[WHAT IS EXPECTED]
Below are several entries. Transcribe exactly those lines that fall from the one with "Portfolio: https://ethanchow.co.uk" through the one with "Keempat istilah ini", end lines included.

◇ ◇ ◇ ◇ ◇ ◇ ◇

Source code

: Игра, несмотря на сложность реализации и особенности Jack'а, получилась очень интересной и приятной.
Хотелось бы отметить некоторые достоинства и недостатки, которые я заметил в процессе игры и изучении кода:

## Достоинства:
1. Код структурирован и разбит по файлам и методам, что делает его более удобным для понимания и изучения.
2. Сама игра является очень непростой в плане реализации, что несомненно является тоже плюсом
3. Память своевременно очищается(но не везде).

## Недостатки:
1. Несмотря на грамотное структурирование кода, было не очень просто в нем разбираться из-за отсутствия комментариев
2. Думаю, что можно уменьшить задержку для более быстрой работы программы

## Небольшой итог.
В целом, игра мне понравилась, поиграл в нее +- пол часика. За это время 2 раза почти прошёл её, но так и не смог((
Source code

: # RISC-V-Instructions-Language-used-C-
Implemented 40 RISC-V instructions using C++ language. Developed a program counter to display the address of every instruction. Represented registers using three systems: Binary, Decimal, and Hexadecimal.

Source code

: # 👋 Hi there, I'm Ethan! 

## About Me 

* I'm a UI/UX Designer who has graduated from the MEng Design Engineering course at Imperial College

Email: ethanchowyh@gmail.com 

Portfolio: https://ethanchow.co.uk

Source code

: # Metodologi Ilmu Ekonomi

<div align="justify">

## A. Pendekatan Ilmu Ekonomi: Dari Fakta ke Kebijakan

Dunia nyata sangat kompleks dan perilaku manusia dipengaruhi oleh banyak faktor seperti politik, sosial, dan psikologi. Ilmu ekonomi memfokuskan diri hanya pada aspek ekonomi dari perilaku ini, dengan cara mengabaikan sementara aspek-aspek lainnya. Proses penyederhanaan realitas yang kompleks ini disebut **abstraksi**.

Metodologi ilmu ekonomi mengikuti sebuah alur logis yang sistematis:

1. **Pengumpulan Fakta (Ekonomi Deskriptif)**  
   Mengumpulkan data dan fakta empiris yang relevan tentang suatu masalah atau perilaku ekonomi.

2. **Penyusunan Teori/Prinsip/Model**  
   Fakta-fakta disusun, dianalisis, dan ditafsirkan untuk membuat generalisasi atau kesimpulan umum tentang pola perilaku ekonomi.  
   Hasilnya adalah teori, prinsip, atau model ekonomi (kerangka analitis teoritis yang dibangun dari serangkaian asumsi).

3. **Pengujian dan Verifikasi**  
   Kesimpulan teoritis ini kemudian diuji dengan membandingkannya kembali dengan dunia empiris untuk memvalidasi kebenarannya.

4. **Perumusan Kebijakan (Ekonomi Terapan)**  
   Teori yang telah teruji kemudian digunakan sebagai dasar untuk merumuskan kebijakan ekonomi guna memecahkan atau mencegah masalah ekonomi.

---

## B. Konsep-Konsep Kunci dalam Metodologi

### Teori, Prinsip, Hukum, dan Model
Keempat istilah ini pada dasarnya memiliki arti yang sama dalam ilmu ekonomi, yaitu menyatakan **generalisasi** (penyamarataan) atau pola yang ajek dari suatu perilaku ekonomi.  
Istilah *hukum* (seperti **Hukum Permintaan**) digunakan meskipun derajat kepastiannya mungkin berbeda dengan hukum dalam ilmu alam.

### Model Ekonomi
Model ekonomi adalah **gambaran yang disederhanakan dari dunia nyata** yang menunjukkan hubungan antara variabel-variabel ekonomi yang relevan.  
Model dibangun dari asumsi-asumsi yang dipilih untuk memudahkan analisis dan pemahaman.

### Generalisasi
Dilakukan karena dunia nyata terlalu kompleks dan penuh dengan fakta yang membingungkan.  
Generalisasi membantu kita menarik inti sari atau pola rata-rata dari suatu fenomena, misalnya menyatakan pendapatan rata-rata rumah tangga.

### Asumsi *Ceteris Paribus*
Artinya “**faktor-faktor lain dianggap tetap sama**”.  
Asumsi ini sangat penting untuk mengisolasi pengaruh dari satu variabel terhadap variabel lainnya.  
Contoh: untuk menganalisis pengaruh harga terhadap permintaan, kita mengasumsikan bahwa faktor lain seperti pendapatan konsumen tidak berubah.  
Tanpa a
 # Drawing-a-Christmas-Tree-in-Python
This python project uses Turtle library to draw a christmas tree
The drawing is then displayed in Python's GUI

◇ ◇ ◇ ◇ ◇ ◇ ◇

[EXERCISE RESULT]
Portfolio: https://ethanchow.co.uk

Source code

: # Metodologi Ilmu Ekonomi

<div align="justify">

## A. Pendekatan Ilmu Ekonomi: Dari Fakta ke Kebijakan

Dunia nyata sangat kompleks dan perilaku manusia dipengaruhi oleh banyak faktor seperti politik, sosial, dan psikologi. Ilmu ekonomi memfokuskan diri hanya pada aspek ekonomi dari perilaku ini, dengan cara mengabaikan sementara aspek-aspek lainnya. Proses penyederhanaan realitas yang kompleks ini disebut **abstraksi**.

Metodologi ilmu ekonomi mengikuti sebuah alur logis yang sistematis:

1. **Pengumpulan Fakta (Ekonomi Deskriptif)**  
   Mengumpulkan data dan fakta empiris yang relevan tentang suatu masalah atau perilaku ekonomi.

2. **Penyusunan Teori/Prinsip/Model**  
   Fakta-fakta disusun, dianalisis, dan ditafsirkan untuk membuat generalisasi atau kesimpulan umum tentang pola perilaku ekonomi.  
   Hasilnya adalah teori, prinsip, atau model ekonomi (kerangka analitis teoritis yang dibangun dari serangkaian asumsi).

3. **Pengujian dan Verifikasi**  
   Kesimpulan teoritis ini kemudian diuji dengan membandingkannya kembali dengan dunia empiris untuk memvalidasi kebenarannya.

4. **Perumusan Kebijakan (Ekonomi Terapan)**  
   Teori yang telah teruji kemudian digunakan sebagai dasar untuk merumuskan kebijakan ekonomi guna memecahkan atau mencegah masalah ekonomi.

---

## B. Konsep-Konsep Kunci dalam Metodologi

### Teori, Prinsip, Hukum, dan Model
Keempat istilah ini pada dasarnya memiliki arti yang sama dalam ilmu ekonomi, yaitu menyatakan **generalisasi** (penyamarataan) atau pola yang ajek dari suatu perilaku ekonomi.  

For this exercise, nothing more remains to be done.